Jeff/fix/native threading by jeff-hykin · Pull Request #1663 · dimensionalOS/dimos

jeff-hykin · 2026-03-25T07:03:34Z

Problem

Flakey test, and a history of Flakey tests surrounding threads in modules.

Solution

Smart thread tooling with auto-cleanup to reduce the risk of bad cleanup and reduce bloat.

Breaking Changes

None, did more testing than usual because this touches core.

How to Test

# Thread utility tests (deadlocks, races, stress)
python -m pytest dimos/utils/test_thread_utils.py -v --noconftest

# NativeModule + MCP server tests
python -m pytest dimos/core/test_native_module.py dimos/agents/mcp/ -v --noconftest

# Full suite
python -m pytest --timeout=120 -q --ignore=dimos/perception/detection/type

Contributor License Agreement

I have read and approved the CLA.

- Add mod.stop() to test_process_crash_triggers_stop so watchdog, LCM, and event-loop threads are properly joined from the test thread - Filter third-party daemon threads with generic names (Thread-\d+) in conftest monitor_threads to ignore torch/HF background threads that have no cleanup API

Convert test_process_crash_triggers_stop to use a fixture that calls mod.stop() in teardown. The watchdog thread calls self.stop() but can't join itself, so an explicit stop() from the test thread is needed to properly clean up all threads. Drop the broad conftest regex filter for generic daemon thread names per review feedback.
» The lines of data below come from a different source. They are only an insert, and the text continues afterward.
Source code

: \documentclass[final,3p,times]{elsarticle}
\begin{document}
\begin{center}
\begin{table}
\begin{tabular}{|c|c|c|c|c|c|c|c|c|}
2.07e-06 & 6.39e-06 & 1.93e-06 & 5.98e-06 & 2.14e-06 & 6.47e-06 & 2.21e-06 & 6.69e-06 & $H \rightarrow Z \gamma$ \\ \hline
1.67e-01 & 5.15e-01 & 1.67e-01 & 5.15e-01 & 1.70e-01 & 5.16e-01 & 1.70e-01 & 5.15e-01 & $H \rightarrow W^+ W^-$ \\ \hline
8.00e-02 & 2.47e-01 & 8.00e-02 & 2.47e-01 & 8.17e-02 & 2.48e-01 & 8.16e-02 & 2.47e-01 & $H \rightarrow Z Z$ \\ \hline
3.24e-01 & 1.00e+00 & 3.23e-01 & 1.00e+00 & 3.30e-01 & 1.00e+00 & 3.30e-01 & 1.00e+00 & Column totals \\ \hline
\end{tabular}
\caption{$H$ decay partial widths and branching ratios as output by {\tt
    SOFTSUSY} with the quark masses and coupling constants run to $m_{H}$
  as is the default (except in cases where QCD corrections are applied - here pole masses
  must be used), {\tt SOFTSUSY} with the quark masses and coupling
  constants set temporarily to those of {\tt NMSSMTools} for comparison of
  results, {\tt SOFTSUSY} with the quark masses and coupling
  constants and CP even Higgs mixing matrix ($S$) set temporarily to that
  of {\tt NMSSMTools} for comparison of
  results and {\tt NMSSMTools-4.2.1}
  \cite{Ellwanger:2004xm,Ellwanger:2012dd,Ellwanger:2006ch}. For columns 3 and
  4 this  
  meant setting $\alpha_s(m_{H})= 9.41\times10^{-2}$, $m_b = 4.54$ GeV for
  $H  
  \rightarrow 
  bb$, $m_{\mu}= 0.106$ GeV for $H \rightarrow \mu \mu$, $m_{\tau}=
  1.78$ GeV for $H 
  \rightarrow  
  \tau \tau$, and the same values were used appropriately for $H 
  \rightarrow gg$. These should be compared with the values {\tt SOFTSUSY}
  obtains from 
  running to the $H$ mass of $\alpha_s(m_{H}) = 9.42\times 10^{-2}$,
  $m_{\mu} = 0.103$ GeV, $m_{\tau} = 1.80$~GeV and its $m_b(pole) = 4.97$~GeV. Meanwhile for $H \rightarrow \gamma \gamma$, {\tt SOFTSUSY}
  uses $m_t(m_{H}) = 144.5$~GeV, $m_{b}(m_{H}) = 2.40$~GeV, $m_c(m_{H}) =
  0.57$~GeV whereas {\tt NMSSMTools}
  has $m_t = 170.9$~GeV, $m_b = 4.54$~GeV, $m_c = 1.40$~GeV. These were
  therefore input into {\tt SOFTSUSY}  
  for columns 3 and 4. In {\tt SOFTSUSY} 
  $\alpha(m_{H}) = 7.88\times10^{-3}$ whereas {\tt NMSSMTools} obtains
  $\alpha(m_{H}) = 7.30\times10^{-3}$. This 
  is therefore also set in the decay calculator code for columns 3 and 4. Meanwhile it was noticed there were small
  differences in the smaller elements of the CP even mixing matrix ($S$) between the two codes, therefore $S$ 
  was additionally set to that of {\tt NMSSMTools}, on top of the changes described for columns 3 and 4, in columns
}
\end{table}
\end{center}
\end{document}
mod.stop() is a no-op when the watchdog already called it, so capture thread IDs before the test and join new ones in teardown.

…join it

…dimos into jeff/fix/native_threading

…tive_threading

greptile-apps · 2026-03-25T07:07:25Z

Greptile Summary

This PR introduces a suite of smart, auto-cleaning thread primitives (ThreadSafeVal, ModuleThread, AsyncModuleThread, ModuleProcess, safe_thread_map) in dimos/utils/thread_utils.py and wires them into Module, NativeModule, and McpServer to eliminate the root cause of recurring flaky tests: threads and processes that were not deterministically cleaned up, and a specific self-join deadlock where a watchdog thread's on_exit callback triggered module teardown that then tried to join the watchdog from within itself.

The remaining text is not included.